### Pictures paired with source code
------------------------------------------------------------------------
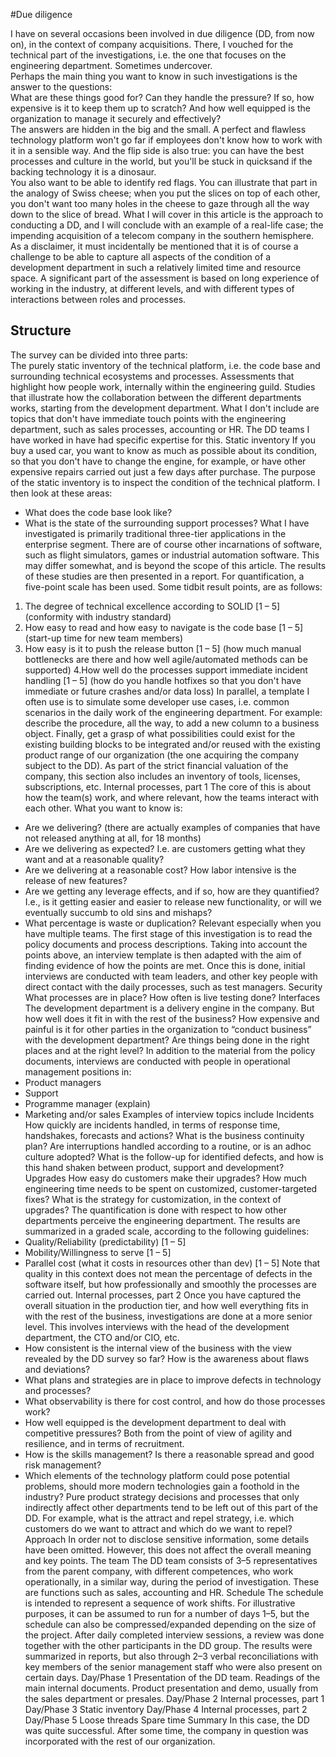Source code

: #Due diligence

I have on several occasions been involved in due diligence (DD, from now on), in the context of company acquisitions. There, I vouched for the technical part of the investigations, i.e. the one that focuses on the engineering department. Sometimes undercover.  
Perhaps the main thing you want to know in such investigations is the answer to the questions:  
What are these things good for? Can they handle the pressure? If so, how expensive is it to keep them up to scratch? And how well equipped is the organization to manage it securely and effectively?  
The answers are hidden in the big and the small. A perfect and flawless technology platform won't go far if employees don't know how to work with it in a sensible way. And the flip side is also true: you can have the best processes and culture in the world, but you'll be stuck in quicksand if the backing technology it is a dinosaur.  
You also want to be able to identify red flags. You can illustrate that part in the analogy of Swiss cheese; when you put the slices on top of each other, you don't want too many holes in the cheese to gaze through all the way down to the slice of bread.
What I will cover in this article is the approach to conducting a DD, and I will conclude with an example of a real-life case; the impending acquisition of a telecom company in the southern hemisphere.  
As a disclaimer, it must incidentally be mentioned that it is of course a challenge to be able to capture all aspects of the condition of a development department in such a relatively limited time and resource space. A significant part of the assessment is based on long experience of working in the industry, at different levels, and with different types of interactions between roles and processes.  

## Structure
The survey can be divided into three parts:  
The purely static inventory of the technical platform, i.e. the code base and surrounding technical ecosystems and processes.
Assessments that highlight how people work, internally within the engineering guild.
Studies that illustrate how the collaboration between the different departments works, starting from the development department.
What I don't include are topics that don't have immediate touch points with the engineering department, such as sales processes, accounting or HR. The DD teams I have worked in have had specific expertise for this.
Static inventory
If you buy a used car, you want to know as much as possible about its condition, so that you don't have to change the engine, for example, or have other expensive repairs carried out just a few days after purchase.
The purpose of the static inventory is to inspect the condition of the technical platform. I then look at these areas:
- What does the code base look like?
- What is the state of the surrounding support processes?
What I have investigated is primarily traditional three-tier applications in the enterprise segment. There are of course other incarnations of software, such as flight simulators, games or industrial automation software. This may differ somewhat, and is beyond the scope of this article.
The results of these studies are then presented in a report. For quantification, a five-point scale has been used. Some tidbit result points, are as follows:
1. The degree of technical excellence according to SOLID [1 – 5] (conformity with industry standard)
2. How easy to read and how easy to navigate is the code base [1 – 5] (start-up time for new team members)
3. How easy is it to push the release button [1 – 5] (how much manual bottlenecks are there and how well agile/automated methods can be supported)
4.How well do the processes support immediate incident handling [1 – 5] (how do you handle hotfixes so that you don't have immediate or future crashes and/or data loss)
In parallel, a template I often use is to simulate some developer use cases, i.e. common scenarios in the daily work of the engineering department. For example: describe the procedure, all the way, to add a new column to a business object.
Finally, get a grasp of what possibilities could exist for the existing building blocks to be integrated and/or reused with the existing product range of our organization (the one acquiring the company subject to the DD).
As part of the strict financial valuation of the company, this section also includes an inventory of tools, licenses, subscriptions, etc.
Internal processes, part 1
The core of this is about how the team(s) work, and where relevant, how the teams interact with each other. What you want to know is:

- Are we delivering? (there are actually examples of companies that have not released anything at all, for 18 months)
- Are we delivering as expected? I.e. are customers getting what they want and at a reasonable quality?
- Are we delivering at a reasonable cost? How labor intensive is the release of new features?
- Are we getting any leverage effects, and if so, how are they quantified? I.e., is it getting easier and easier to release new functionality, or will we eventually succumb to old sins and mishaps?
- What percentage is waste or duplication? Relevant especially when you have multiple teams.
The first stage of this investigation is to read the policy documents and process descriptions. Taking into account the points above, an interview template is then adapted with the aim of finding evidence of how the points are met.
Once this is done, initial interviews are conducted with team leaders, and other key people with direct contact with the daily processes, such as test managers.
Security
What processes are in place? How often is live testing done?
Interfaces
The development department is a delivery engine in the company. But how well does it fit in with the rest of the business? How expensive and painful is it for other parties in the organization to “conduct business” with the development department? Are things being done in the right places and at the right level?
In addition to the material from the policy documents, interviews are conducted with people in operational management positions in:
- Product managers
- Support
- Programme manager (explain)
- Marketing and/or sales
Examples of interview topics include 
Incidents
How quickly are incidents handled, in terms of response time, handshakes, forecasts and actions? What is the business continuity plan? Are interruptions handled according to a routine, or is an adhoc culture adopted? What is the follow-up for identified defects, and how is this hand shaken between product, support and development? 
Upgrades
How easy do customers make their upgrades? How much engineering time needs to be spent on customized, customer-targeted fixes? What is the strategy for customization, in the context of upgrades?
The quantification is done with respect to how other departments perceive the engineering department. The results are summarized in a graded scale, according to the following guidelines:
- Quality/Reliability (predictability) [1 – 5]
- Mobility/Willingness to serve [1 – 5]
- Parallel cost (what it costs in resources other than dev) [1 – 5]
Note that quality in this context does not mean the percentage of defects in the software itself, but how professionally and smoothly the processes are carried out.
Internal processes, part 2
Once you have captured the overall situation in the production tier, and how well everything fits in with the rest of the business, investigations are done at a more senior level. This involves interviews with the head of the development department, the CTO and/or CIO, etc.
- How consistent is the internal view of the business with the view revealed by the DD survey so far? How is the awareness about flaws and deviations?
- What plans and strategies are in place to improve defects in technology and processes?
- What observability is there for cost control, and how do those processes work?
- How well equipped is the development department to deal with competitive pressures? Both from the point of view of agility and resilience, and in terms of recruitment.
- How is the skills management? Is there a reasonable spread and good risk management?
- Which elements of the technology platform could pose potential problems, should more modern technologies gain a foothold in the industry?
Pure product strategy decisions and processes that only indirectly affect other departments tend to be left out of this part of the DD. For example, what is the attract and repel strategy, i.e. which customers do we want to attract and which do we want to repel?
Approach
In order not to disclose sensitive information, some details have been omitted. However, this does not affect the overall meaning and key points.
The team
The DD team consists of 3–5 representatives from the parent company, with different competences, who work operationally, in a similar way, during the period of investigation. These are functions such as sales, accounting and HR.
Schedule
The schedule is intended to represent a sequence of work shifts. For illustrative purposes, it can be assumed to run for a number of days 1–5, but the schedule can also be compressed/expanded depending on the size of the project.
After daily completed interview sessions, a review was done together with the other participants in the DD group.
The results were summarized in reports, but also through 2–3 verbal reconciliations with key members of the senior management staff who were also present on certain days.
Day/Phase 1
Presentation of the DD team. Readings of the main internal documents.
Product presentation and demo, usually from the sales department or presales.
Day/Phase 2
Internal processes, part 1
Day/Phase 3
Static inventory
Day/Phase 4
Internal processes, part 2
Day/Phase 5
Loose threads
Spare time
Summary
In this case, the DD was quite successful. After some time, the company in question was incorporated with the rest of our organization.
------------------------------------------------------------------------
### EXERCISE OBJECTIVE
Wherever the string "daily" occurs in the entries, copy that whole line.

### ANSWER SPACE
In parallel, a template I often use is to simulate some developer use cases, i.e. common scenarios in the daily work of the engineering department. For example: describe the procedure, all the way, to add a new column to a business object.
Once this is done, initial interviews are conducted with team leaders, and other key people with direct contact with the daily processes, such as test managers.
After daily completed interview sessions, a review was done together with the other participants in the DD group.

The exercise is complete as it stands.